What needs to be done
Count the lines in the data below that have "textquotesingle" in them, and reply with only that number.

Data section
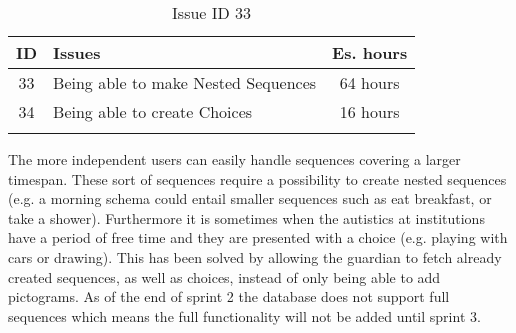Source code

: \begin{longtable} { | c | p{12cm} | c | } 
\hline
	ID 	&	Issues	&		 Es. hours \\\hline
	33 	&	Being able to make Nested Sequences	&	64 hours \\\hline
	34 	&	Being able to create Choices	&	16 hours \\\hline
\caption{Issue ID 33}
\label{tab:spr2_nested}
\end{longtable}

The more independent users can easily handle sequences covering a larger timespan. These sort of sequences require a possibility to create nested sequences (e.g. a morning schema could entail smaller sequences such as eat breakfast, or take a shower). Furthermore it is sometimes when the autistics at institutions have a period of free time and they are presented with a choice (e.g. playing with cars or drawing).
This has been solved by allowing the guardian to fetch already created sequences, as well as choices, instead of only being able to add pictograms. As of the end of sprint 2 the database does not support full sequences which means the full functionality will not be added until sprint 3.




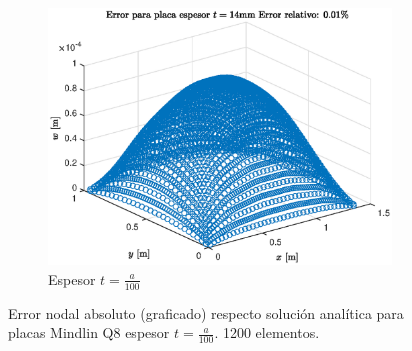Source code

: \documentclass[onecolumn,10pt,titlepage]{article}
\begin{document}
\begin{figure}[htb!]
\begin{subfigure}{.33\textwidth}
   \includegraphics[width=\linewidth]{fig/t100_Error.eps}
   \caption{Espesor $t=\frac{a}{100}$}
 \end{subfigure}
 \caption{Error nodal absoluto (graficado) respecto solución analítica para placas Mindlin Q8 espesor $t=\frac{a}{100}$. 1200 elementos.}
 \label{fig:Minderror}
 \end{figure}
\end{document}
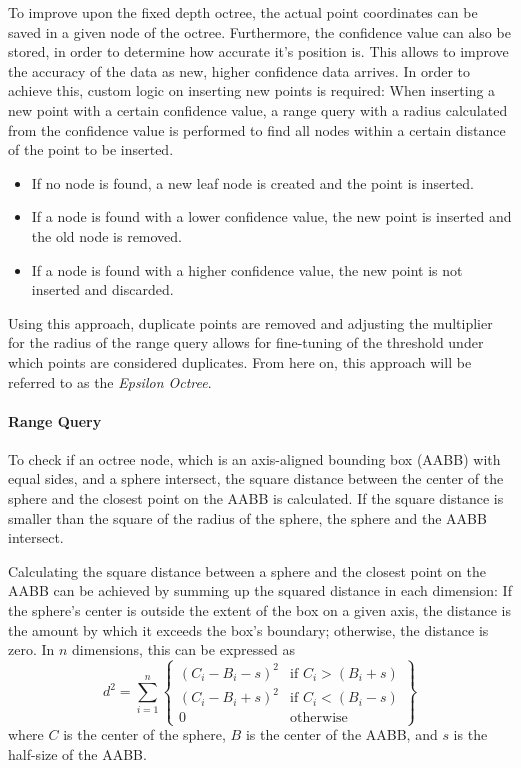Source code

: To improve upon the fixed depth octree, the actual point coordinates can be saved in a given node of the octree.
Furthermore, the confidence value can also be stored, in order to determine how accurate it's position is.
This allows to improve the accuracy of the data as new, higher confidence data arrives.
In order to achieve this, custom logic on inserting new points is required:
When inserting a new point with a certain confidence value, a range query with a radius calculated from the confidence value
is performed to find all nodes within a certain distance of the point to be inserted.
\begin{itemize}
    \item If no node is found, a new leaf node is created and the point is inserted.
    \item If a node is found with a lower confidence value, the new point is inserted and the old node is removed.
    \item If a node is found with a higher confidence value, the new point is not inserted and discarded.
\end{itemize}
Using this approach, duplicate points are removed and adjusting the multiplier for the radius of the range query
allows for fine-tuning of the threshold under which points are considered duplicates.
From here on, this approach will be referred to as the \textit{Epsilon Octree}.

\paragraph{Range Query}
To check if an octree node, which is an axis-aligned bounding box (AABB) with equal sides, and a sphere intersect,
the square distance between the center of the sphere and the closest point on the AABB is calculated.
If the square distance is smaller than the square of the radius of the sphere, the sphere and the AABB intersect.

Calculating the square distance between a sphere and the closest point on the AABB can be achieved by summing up the
squared distance in each dimension:
If the sphere's center is outside the extent of the box on a given axis,
the distance is the amount by which it exceeds the box's boundary; otherwise, the distance is zero.
In $n$ dimensions, this can be expressed as
\begin{equation}
    d^2 = \sum_{i=1}^{n} \left\{
    \begin{array}{ll}
    (C_i - B_i - s)
        ^2                & \text{if } C_i > (B_i + s) \\
        (C_i - B_i + s)^2 & \text{if } C_i < (B_i - s) \\
        0                 & \text{otherwise}
    \end{array}
    \right\}
\end{equation}
where $C$ is the center of the sphere, $B$ is the center of the AABB, and $s$ is the half-size of the AABB\@.
\parencite{glassner_graphics_1994}

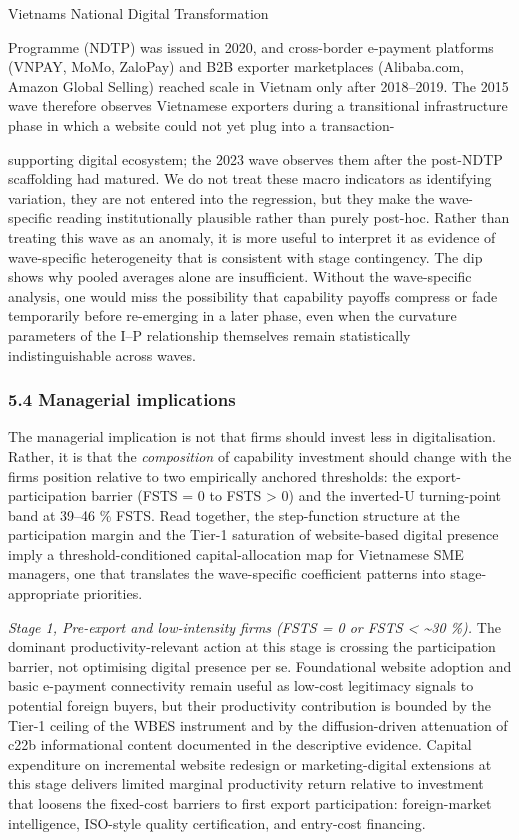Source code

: \documentclass[12pt,a4paper]{article}
\begin{document}
Vietnam\textquotesingle s National Digital Transformation

Programme (NDTP) was issued in 2020, and cross-border e-payment
platforms (VNPAY, MoMo, ZaloPay) and B2B exporter marketplaces
(Alibaba.com, Amazon Global Selling) reached scale in Vietnam only after
2018--2019. The 2015 wave therefore observes Vietnamese exporters during
a transitional infrastructure phase in which a website could not yet
plug into a transaction-

supporting digital ecosystem; the 2023 wave observes them after the
post-NDTP scaffolding had matured. We do not treat these macro
indicators as identifying variation, they are not entered into the
regression, but they make the wave-specific reading institutionally
plausible rather than purely post-hoc. Rather than treating this wave as
an anomaly, it is more useful to interpret it as evidence of
wave-specific heterogeneity that is consistent with stage contingency.
The dip shows why pooled averages alone are insufficient. Without the
wave-specific analysis, one would miss the possibility that capability
payoffs compress or fade temporarily before re-emerging in a later
phase, even when the curvature parameters of the I--P relationship
themselves remain statistically indistinguishable across waves.

\hypertarget{54-managerial-implications}{%
\subsubsection{5.4 Managerial
implications}\label{54-managerial-implications}}

The managerial implication is not that firms should invest less in
digitalisation. Rather, it is that the \emph{composition} of capability
investment should change with the firm\textquotesingle s position
relative to two empirically anchored thresholds: the
export-participation barrier (FSTS = 0 to FSTS \textgreater{} 0) and the
inverted-U turning-point band at 39--46 \% FSTS. Read together, the
step-function structure at the participation margin and the Tier-1
saturation of website-based digital presence imply a
threshold-conditioned capital-allocation map for Vietnamese SME
managers, one that translates the wave-specific coefficient patterns
into stage-appropriate priorities.

\emph{Stage 1, Pre-export and low-intensity firms (FSTS = 0 or FSTS
\textless{} \textasciitilde30 \%).} The dominant productivity-relevant
action at this stage is crossing the participation barrier, not
optimising digital presence per se. Foundational website adoption and
basic e-payment connectivity remain useful as low-cost legitimacy
signals to potential foreign buyers, but their productivity contribution
is bounded by the Tier-1 ceiling of the WBES instrument and by the
diffusion-driven attenuation of c22b informational content documented in
the descriptive evidence. Capital expenditure on incremental website
redesign or marketing-digital extensions at this stage delivers limited
marginal productivity return relative to investment that loosens the
fixed-cost barriers to first export participation: foreign-market
intelligence, ISO-style quality certification, and entry-cost financing.
\end{document}
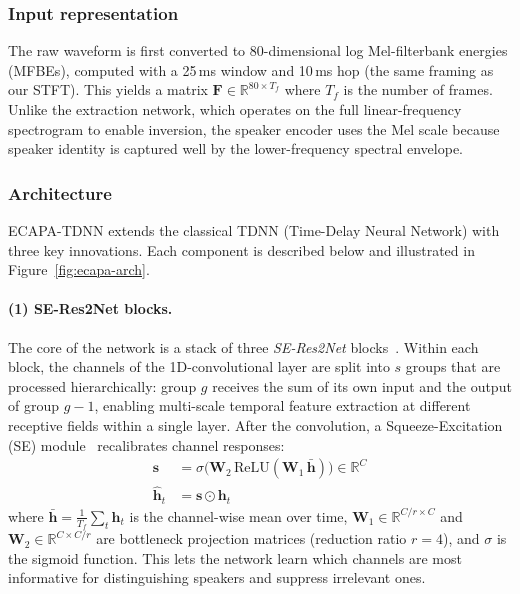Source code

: \documentclass{article}
\begin{document}
\subsubsection{Input representation}
The raw waveform is first converted to 80-dimensional log Mel-filterbank energies (MFBEs), computed with a 25\,ms window and 10\,ms hop (the same framing as our STFT). This yields a matrix $\mathbf{F} \in \mathbb{R}^{80 \times T_f}$ where $T_f$ is the number of frames. Unlike the extraction network, which operates on the full linear-frequency spectrogram to enable inversion, the speaker encoder uses the Mel scale because speaker identity is captured well by the lower-frequency spectral envelope.

\subsubsection{Architecture}

ECAPA-TDNN extends the classical TDNN (Time-Delay Neural Network) with three key innovations. Each component is described below and illustrated in Figure~\ref{fig:ecapa-arch}.

\paragraph{(1) SE-Res2Net blocks.}
The core of the network is a stack of three \emph{SE-Res2Net} blocks~\citep{Res2Net}. Within each block, the channels of the 1D-convolutional layer are split into $s$ groups that are processed hierarchically: group $g$ receives the sum of its own input and the output of group $g{-}1$, enabling multi-scale temporal feature extraction at different receptive fields within a single layer. After the convolution, a Squeeze-Excitation (SE) module~\citep{SE} recalibrates channel responses:
\begin{align}
    \mathbf{s} &= \sigma\!\bigl(\mathbf{W}_2\, \text{ReLU}(\mathbf{W}_1\, \bar{\mathbf{h}})\bigr) \in \mathbb{R}^{C} \\
    \hat{\mathbf{h}}_t &= \mathbf{s} \odot \mathbf{h}_t
\end{align}
where $\bar{\mathbf{h}} = \frac{1}{T_f}\sum_t \mathbf{h}_t$ is the channel-wise mean over time, $\mathbf{W}_1 \in \mathbb{R}^{C/r \times C}$ and $\mathbf{W}_2 \in \mathbb{R}^{C \times C/r}$ are bottleneck projection matrices (reduction ratio $r = 4$), and $\sigma$ is the sigmoid function. This lets the network learn which channels are most informative for distinguishing speakers and suppress irrelevant ones.
\end{document}
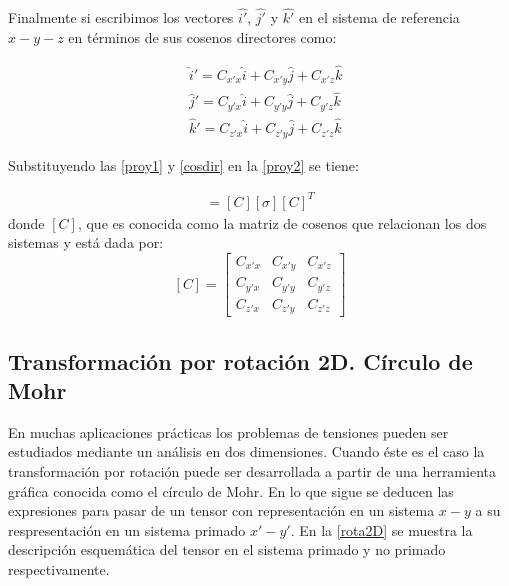 \documentclass[../notas medios.tex]{subfiles}
\begin{document}
%
Finalmente si escribimos los vectores $\hat{i'}$, $\hat{j'}$ y $\hat{k'}$ en el sistema de referencia $x-y-z$ en términos de sus cosenos directores como:

\begin{equation}
\begin{aligned}
&\hat i' = {C_{x'x}}\hat i + {C_{x'y}}\hat j + {C_{x'z}}\hat k \\
&\hat j' = {C_{y'x}}\hat i + {C_{y'y}}\hat j + {C_{y'z}}\hat k \\
&\hat k' = {C_{z'x}}\hat i + {C_{z'y}}\hat j + {C_{z'z}}\hat k
\end{aligned}
\label{cosdir}
\end{equation}

Substituyendo las \cref{proy1} y \cref{cosdir} en la \cref{proy2} se tiene:

%
\begin{align}
[\sigma'] = [C] [\sigma] {[C]^T}
\label{rotacion}
\end{align}
%
donde $[C]$,  que es conocida como la matriz de cosenos que relacionan los dos
sistemas y está dada por: \\
\[
[C]
= 
\begin{bmatrix}
    C_{x'x} & C_{x'y} & C_{x'z} \\
    C_{y'x} & C_{y'y} & C_{y'z} \\
    C_{z'x} & C_{z'y} & C_{z'z}
\end{bmatrix}
\]

\subsection{Transformación por rotación 2D. Círculo de Mohr}
%
En muchas aplicaciones prácticas los problemas de tensiones pueden ser estudiados mediante un análisis en dos dimensiones. Cuando éste es el caso la transformación por rotación puede ser desarrollada a partir de una herramienta gráfica conocida como el círculo de Mohr.  En lo que sigue se deducen las expresiones para pasar de un tensor con representación en un sistema $x-y$ a su respresentación en un sistema primado $x'-y'$. En la \cref{rota2D} se muestra la descripción esquemática del tensor en el sistema primado y no primado respectivamente. 
\end{document}
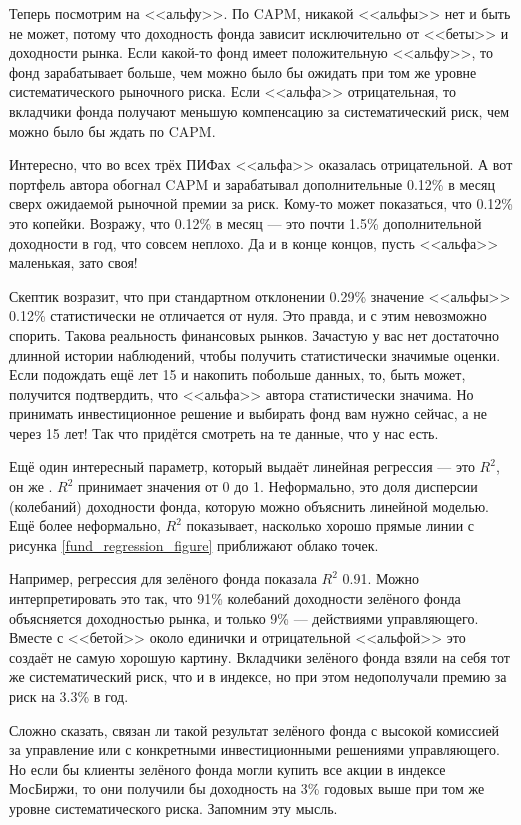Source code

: Теперь посмотрим на <<альфу>>. По CAPM, никакой <<альфы>> нет и быть не может, потому что доходность фонда зависит исключительно от <<беты>> и доходности рынка. Если какой-то фонд имеет положительную <<альфу>>, то фонд зарабатывает больше, чем можно было бы ожидать при том же уровне систематического рыночного риска. Если <<альфа>> отрицательная, то вкладчики фонда получают меньшую компенсацию за систематический риск, чем можно было бы ждать по CAPM.

Интересно, что во всех трёх ПИФах <<альфа>> оказалась отрицательной. А вот портфель автора обогнал CAPM и зарабатывал дополнительные 0.12\% в месяц сверх ожидаемой рыночной премии за риск. Кому-то может показаться, что 0.12\% это копейки. Возражу, что 0.12\% в месяц --- это почти 1.5\% дополнительной доходности в год, что совсем неплохо. Да и в конце концов, пусть <<альфа>> маленькая, зато своя!

Скептик возразит, что при стандартном отклонении 0.29\% значение <<альфы>> 0.12\% статистически не отличается от нуля. Это правда, и с этим невозможно спорить. Такова реальность финансовых рынков. Зачастую у вас нет достаточно длинной истории наблюдений, чтобы получить статистически значимые оценки. Если подождать ещё лет 15 и накопить побольше данных, то, быть может, получится подтвердить, что <<альфа>> автора статистически значима. Но принимать инвестиционное решение и выбирать фонд вам нужно сейчас, а не через 15 лет! Так что придётся смотреть на те данные, что у нас есть.

Ещё один интересный параметр, который выдаёт линейная регрессия --- это $R^2$, он же . $R^2$ принимает значения от 0 до 1. Неформально, это доля дисперсии (колебаний) доходности фонда, которую можно объяснить линейной моделью. Ещё более неформально, $R^2$ показывает, насколько хорошо прямые линии с рисунка \ref{fund_regression_figure} приближают облако точек.

Например, регрессия для зелёного фонда показала $R^2$ 0.91. Можно интерпретировать это так, что 91\% колебаний доходности зелёного фонда объясняется доходностью рынка, и только 9\% --- действиями управляющего. Вместе с <<бетой>> около единички и отрицательной <<альфой>> это создаёт не самую хорошую картину. Вкладчики зелёного фонда взяли на себя тот же систематический риск, что и в индексе, но при этом недополучали премию за риск на 3.3\% в год. 

Сложно сказать, связан ли такой результат зелёного фонда с высокой комиссией за управление или с конкретными инвестиционными решениями управляющего. Но если бы клиенты зелёного фонда могли купить все акции в индексе МосБиржи, то они получили бы доходность на 3\% годовых выше при том же уровне систематического риска. Запомним эту мысль.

Output below
2